▶ **EXERCISE BRIEF**:
Word for word, restate the records that come next, omitting the images.
Segment Start: RECORDED DATA
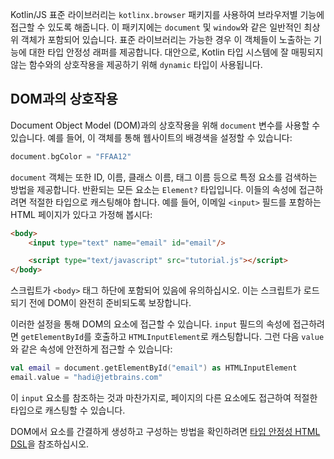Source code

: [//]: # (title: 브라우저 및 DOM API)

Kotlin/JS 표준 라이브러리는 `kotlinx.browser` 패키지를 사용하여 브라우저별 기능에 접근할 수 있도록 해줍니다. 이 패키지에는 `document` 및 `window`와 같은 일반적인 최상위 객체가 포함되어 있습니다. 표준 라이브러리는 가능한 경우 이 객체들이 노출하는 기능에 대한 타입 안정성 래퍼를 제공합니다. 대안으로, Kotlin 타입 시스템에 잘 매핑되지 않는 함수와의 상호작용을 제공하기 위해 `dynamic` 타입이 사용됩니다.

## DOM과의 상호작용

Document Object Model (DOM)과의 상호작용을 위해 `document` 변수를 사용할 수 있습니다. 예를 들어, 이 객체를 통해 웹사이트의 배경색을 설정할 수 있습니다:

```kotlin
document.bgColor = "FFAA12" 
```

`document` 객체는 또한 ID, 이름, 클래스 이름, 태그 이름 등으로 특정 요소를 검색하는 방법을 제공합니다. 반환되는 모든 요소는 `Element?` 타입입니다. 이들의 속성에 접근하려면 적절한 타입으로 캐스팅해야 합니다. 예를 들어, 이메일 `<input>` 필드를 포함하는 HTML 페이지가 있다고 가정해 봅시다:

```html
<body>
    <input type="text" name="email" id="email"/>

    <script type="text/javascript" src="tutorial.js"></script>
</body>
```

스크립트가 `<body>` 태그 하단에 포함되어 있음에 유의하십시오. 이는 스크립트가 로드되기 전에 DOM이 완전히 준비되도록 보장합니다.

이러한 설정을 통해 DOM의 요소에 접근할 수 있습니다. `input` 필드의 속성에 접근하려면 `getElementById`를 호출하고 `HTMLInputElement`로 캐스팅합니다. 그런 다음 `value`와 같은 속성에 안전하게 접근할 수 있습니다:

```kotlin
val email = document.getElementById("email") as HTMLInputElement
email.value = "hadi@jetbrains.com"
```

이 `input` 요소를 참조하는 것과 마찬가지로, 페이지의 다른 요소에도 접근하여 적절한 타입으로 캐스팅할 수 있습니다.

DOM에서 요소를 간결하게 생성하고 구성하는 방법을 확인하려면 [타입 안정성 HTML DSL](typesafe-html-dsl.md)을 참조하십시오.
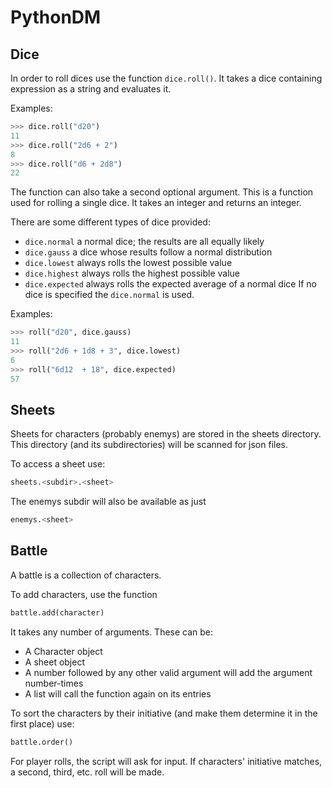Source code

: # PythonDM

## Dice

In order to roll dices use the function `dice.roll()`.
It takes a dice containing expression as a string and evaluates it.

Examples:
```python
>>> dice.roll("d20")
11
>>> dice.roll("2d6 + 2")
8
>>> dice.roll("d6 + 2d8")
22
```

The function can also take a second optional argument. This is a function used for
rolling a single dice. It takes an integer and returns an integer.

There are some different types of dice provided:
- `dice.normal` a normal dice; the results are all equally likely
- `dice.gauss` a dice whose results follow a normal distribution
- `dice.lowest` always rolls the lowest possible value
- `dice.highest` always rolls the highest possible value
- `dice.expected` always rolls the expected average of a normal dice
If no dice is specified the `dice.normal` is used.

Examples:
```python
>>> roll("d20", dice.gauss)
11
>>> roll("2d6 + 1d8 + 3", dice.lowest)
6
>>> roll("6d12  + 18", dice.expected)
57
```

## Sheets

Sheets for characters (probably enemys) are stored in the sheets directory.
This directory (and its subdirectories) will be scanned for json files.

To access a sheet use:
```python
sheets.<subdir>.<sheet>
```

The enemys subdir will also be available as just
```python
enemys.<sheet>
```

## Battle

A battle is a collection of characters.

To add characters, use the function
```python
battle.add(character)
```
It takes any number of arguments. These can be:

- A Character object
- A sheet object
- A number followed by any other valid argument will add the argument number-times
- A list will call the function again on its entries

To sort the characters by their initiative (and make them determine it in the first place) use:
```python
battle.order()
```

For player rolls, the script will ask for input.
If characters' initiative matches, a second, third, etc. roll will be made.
Segment End: RECORDED DATA
▶ **WRITTEN SOLUTION**:
Source code

: [//]: # (title: 브라우저 및 DOM API)

Kotlin/JS 표준 라이브러리는 `kotlinx.browser` 패키지를 사용하여 브라우저별 기능에 접근할 수 있도록 해줍니다. 이 패키지에는 `document` 및 `window`와 같은 일반적인 최상위 객체가 포함되어 있습니다. 표준 라이브러리는 가능한 경우 이 객체들이 노출하는 기능에 대한 타입 안정성 래퍼를 제공합니다. 대안으로, Kotlin 타입 시스템에 잘 매핑되지 않는 함수와의 상호작용을 제공하기 위해 `dynamic` 타입이 사용됩니다.

## DOM과의 상호작용

Document Object Model (DOM)과의 상호작용을 위해 `document` 변수를 사용할 수 있습니다. 예를 들어, 이 객체를 통해 웹사이트의 배경색을 설정할 수 있습니다:

```kotlin
document.bgColor = "FFAA12" 
```

`document` 객체는 또한 ID, 이름, 클래스 이름, 태그 이름 등으로 특정 요소를 검색하는 방법을 제공합니다. 반환되는 모든 요소는 `Element?` 타입입니다. 이들의 속성에 접근하려면 적절한 타입으로 캐스팅해야 합니다. 예를 들어, 이메일 `<input>` 필드를 포함하는 HTML 페이지가 있다고 가정해 봅시다:

```html
<body>
    <input type="text" name="email" id="email"/>

    <script type="text/javascript" src="tutorial.js"></script>
</body>
```

스크립트가 `<body>` 태그 하단에 포함되어 있음에 유의하십시오. 이는 스크립트가 로드되기 전에 DOM이 완전히 준비되도록 보장합니다.

이러한 설정을 통해 DOM의 요소에 접근할 수 있습니다. `input` 필드의 속성에 접근하려면 `getElementById`를 호출하고 `HTMLInputElement`로 캐스팅합니다. 그런 다음 `value`와 같은 속성에 안전하게 접근할 수 있습니다:

```kotlin
val email = document.getElementById("email") as HTMLInputElement
email.value = "hadi@jetbrains.com"
```

이 `input` 요소를 참조하는 것과 마찬가지로, 페이지의 다른 요소에도 접근하여 적절한 타입으로 캐스팅할 수 있습니다.

DOM에서 요소를 간결하게 생성하고 구성하는 방법을 확인하려면 [타입 안정성 HTML DSL](typesafe-html-dsl.md)을 참조하십시오.
Source code

: # PythonDM

## Dice

In order to roll dices use the function `dice.roll()`.
It takes a dice containing expression as a string and evaluates it.

Examples:
```python
>>> dice.roll("d20")
11
>>> dice.roll("2d6 + 2")
8
>>> dice.roll("d6 + 2d8")
22
```

The function can also take a second optional argument. This is a function used for
rolling a single dice. It takes an integer and returns an integer.

There are some different types of dice provided:
- `dice.normal` a normal dice; the results are all equally likely
- `dice.gauss` a dice whose results follow a normal distribution
- `dice.lowest` always rolls the lowest possible value
- `dice.highest` always rolls the highest possible value
- `dice.expected` always rolls the expected average of a normal dice
If no dice is specified the `dice.normal` is used.

Examples:
```python
>>> roll("d20", dice.gauss)
11
>>> roll("2d6 + 1d8 + 3", dice.lowest)
6
>>> roll("6d12  + 18", dice.expected)
57
```

## Sheets

Sheets for characters (probably enemys) are stored in the sheets directory.
This directory (and its subdirectories) will be scanned for json files.

To access a sheet use:
```python
sheets.<subdir>.<sheet>
```

The enemys subdir will also be available as just
```python
enemys.<sheet>
```

## Battle

A battle is a collection of characters.

To add characters, use the function
```python
battle.add(character)
```
It takes any number of arguments. These can be:

- A Character object
- A sheet object
- A number followed by any other valid argument will add the argument number-times
- A list will call the function again on its entries

To sort the characters by their initiative (and make them determine it in the first place) use:
```python
battle.order()
```

For player rolls, the script will ask for input.
If characters' initiative matches, a second, third, etc. roll will be made.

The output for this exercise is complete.